Task to complete
Give the entries again, exactly as written.

[[ Source material open ]]

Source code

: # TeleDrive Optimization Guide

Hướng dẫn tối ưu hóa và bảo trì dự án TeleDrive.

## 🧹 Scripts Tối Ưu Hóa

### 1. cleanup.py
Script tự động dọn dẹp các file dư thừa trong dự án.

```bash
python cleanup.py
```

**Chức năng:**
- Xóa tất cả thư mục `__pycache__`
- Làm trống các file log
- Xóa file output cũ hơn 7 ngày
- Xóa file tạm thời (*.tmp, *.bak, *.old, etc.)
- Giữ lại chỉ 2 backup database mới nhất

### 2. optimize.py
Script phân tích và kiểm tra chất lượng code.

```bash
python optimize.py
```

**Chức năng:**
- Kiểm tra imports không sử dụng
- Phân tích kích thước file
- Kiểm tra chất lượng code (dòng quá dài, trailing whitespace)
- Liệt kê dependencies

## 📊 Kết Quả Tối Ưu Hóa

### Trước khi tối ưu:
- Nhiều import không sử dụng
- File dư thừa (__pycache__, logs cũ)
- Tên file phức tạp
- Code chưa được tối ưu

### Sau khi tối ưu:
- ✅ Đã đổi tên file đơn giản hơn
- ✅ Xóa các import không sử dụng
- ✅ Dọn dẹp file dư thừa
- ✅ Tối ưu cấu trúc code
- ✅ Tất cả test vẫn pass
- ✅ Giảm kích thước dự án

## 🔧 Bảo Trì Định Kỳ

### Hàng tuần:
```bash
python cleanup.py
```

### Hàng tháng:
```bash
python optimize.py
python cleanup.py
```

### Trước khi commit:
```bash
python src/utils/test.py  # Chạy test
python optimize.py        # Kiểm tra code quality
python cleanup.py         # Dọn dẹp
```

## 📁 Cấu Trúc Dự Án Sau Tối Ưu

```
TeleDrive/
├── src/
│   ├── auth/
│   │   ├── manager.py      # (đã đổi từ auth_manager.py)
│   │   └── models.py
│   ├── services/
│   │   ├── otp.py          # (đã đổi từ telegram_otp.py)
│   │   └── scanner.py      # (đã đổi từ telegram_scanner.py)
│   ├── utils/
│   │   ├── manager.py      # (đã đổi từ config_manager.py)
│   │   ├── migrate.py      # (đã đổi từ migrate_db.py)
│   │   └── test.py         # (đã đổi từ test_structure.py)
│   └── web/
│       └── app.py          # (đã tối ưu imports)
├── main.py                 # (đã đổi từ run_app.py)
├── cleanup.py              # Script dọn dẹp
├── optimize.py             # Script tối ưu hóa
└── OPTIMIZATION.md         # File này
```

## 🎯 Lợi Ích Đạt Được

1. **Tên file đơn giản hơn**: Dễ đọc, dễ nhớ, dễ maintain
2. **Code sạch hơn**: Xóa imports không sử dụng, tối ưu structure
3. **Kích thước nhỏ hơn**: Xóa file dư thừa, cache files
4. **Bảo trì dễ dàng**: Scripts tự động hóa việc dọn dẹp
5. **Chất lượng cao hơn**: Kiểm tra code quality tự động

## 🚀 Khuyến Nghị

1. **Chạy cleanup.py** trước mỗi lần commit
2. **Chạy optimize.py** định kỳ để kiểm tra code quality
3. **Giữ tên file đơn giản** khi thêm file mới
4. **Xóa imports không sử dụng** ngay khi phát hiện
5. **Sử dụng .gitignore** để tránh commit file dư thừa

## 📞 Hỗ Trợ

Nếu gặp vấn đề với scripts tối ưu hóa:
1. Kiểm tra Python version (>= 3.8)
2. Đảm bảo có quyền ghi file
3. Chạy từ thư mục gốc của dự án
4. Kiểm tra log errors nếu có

[[ Source material closed ]]

Output of the exercise
Source code

: # TeleDrive Optimization Guide

Hướng dẫn tối ưu hóa và bảo trì dự án TeleDrive.

## 🧹 Scripts Tối Ưu Hóa

### 1. cleanup.py
Script tự động dọn dẹp các file dư thừa trong dự án.

```bash
python cleanup.py
```

**Chức năng:**
- Xóa tất cả thư mục `__pycache__`
- Làm trống các file log
- Xóa file output cũ hơn 7 ngày
- Xóa file tạm thời (*.tmp, *.bak, *.old, etc.)
- Giữ lại chỉ 2 backup database mới nhất

### 2. optimize.py
Script phân tích và kiểm tra chất lượng code.

```bash
python optimize.py
```

**Chức năng:**
- Kiểm tra imports không sử dụng
- Phân tích kích thước file
- Kiểm tra chất lượng code (dòng quá dài, trailing whitespace)
- Liệt kê dependencies

## 📊 Kết Quả Tối Ưu Hóa

### Trước khi tối ưu:
- Nhiều import không sử dụng
- File dư thừa (__pycache__, logs cũ)
- Tên file phức tạp
- Code chưa được tối ưu

### Sau khi tối ưu:
- ✅ Đã đổi tên file đơn giản hơn
- ✅ Xóa các import không sử dụng
- ✅ Dọn dẹp file dư thừa
- ✅ Tối ưu cấu trúc code
- ✅ Tất cả test vẫn pass
- ✅ Giảm kích thước dự án

## 🔧 Bảo Trì Định Kỳ

### Hàng tuần:
```bash
python cleanup.py
```

### Hàng tháng:
```bash
python optimize.py
python cleanup.py
```

### Trước khi commit:
```bash
python src/utils/test.py  # Chạy test
python optimize.py        # Kiểm tra code quality
python cleanup.py         # Dọn dẹp
```

## 📁 Cấu Trúc Dự Án Sau Tối Ưu

```
TeleDrive/
├── src/
│   ├── auth/
│   │   ├── manager.py      # (đã đổi từ auth_manager.py)
│   │   └── models.py
│   ├── services/
│   │   ├── otp.py          # (đã đổi từ telegram_otp.py)
│   │   └── scanner.py      # (đã đổi từ telegram_scanner.py)
│   ├── utils/
│   │   ├── manager.py      # (đã đổi từ config_manager.py)
│   │   ├── migrate.py      # (đã đổi từ migrate_db.py)
│   │   └── test.py         # (đã đổi từ test_structure.py)
│   └── web/
│       └── app.py          # (đã tối ưu imports)
├── main.py                 # (đã đổi từ run_app.py)
├── cleanup.py              # Script dọn dẹp
├── optimize.py             # Script tối ưu hóa
└── OPTIMIZATION.md         # File này
```

## 🎯 Lợi Ích Đạt Được

1. **Tên file đơn giản hơn**: Dễ đọc, dễ nhớ, dễ maintain
2. **Code sạch hơn**: Xóa imports không sử dụng, tối ưu structure
3. **Kích thước nhỏ hơn**: Xóa file dư thừa, cache files
4. **Bảo trì dễ dàng**: Scripts tự động hóa việc dọn dẹp
5. **Chất lượng cao hơn**: Kiểm tra code quality tự động

## 🚀 Khuyến Nghị

1. **Chạy cleanup.py** trước mỗi lần commit
2. **Chạy optimize.py** định kỳ để kiểm tra code quality
3. **Giữ tên file đơn giản** khi thêm file mới
4. **Xóa imports không sử dụng** ngay khi phát hiện
5. **Sử dụng .gitignore** để tránh commit file dư thừa

## 📞 Hỗ Trợ

Nếu gặp vấn đề với scripts tối ưu hóa:
1. Kiểm tra Python version (>= 3.8)
2. Đảm bảo có quyền ghi file
3. Chạy từ thư mục gốc của dự án
4. Kiểm tra log errors nếu có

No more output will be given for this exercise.